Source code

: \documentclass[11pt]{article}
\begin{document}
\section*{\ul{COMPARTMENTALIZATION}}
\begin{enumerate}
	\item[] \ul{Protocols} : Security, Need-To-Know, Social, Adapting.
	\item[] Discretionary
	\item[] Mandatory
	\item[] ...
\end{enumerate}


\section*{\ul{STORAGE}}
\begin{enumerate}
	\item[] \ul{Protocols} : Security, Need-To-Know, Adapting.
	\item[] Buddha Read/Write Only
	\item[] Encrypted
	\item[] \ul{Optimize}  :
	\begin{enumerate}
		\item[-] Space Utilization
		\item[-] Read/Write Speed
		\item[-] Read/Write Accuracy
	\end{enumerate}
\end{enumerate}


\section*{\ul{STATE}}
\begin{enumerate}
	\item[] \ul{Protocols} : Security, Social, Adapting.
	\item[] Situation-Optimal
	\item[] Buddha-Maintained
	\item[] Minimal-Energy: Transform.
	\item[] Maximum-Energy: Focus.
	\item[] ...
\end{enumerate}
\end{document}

# [ASSIGNMENT]
Within the data above, find the lines that contain the word "Write" and copy each of them.

# [PROBLEM SOLUTION]
	\item[] Buddha Read/Write Only
		\item[-] Read/Write Speed
		\item[-] Read/Write Accuracy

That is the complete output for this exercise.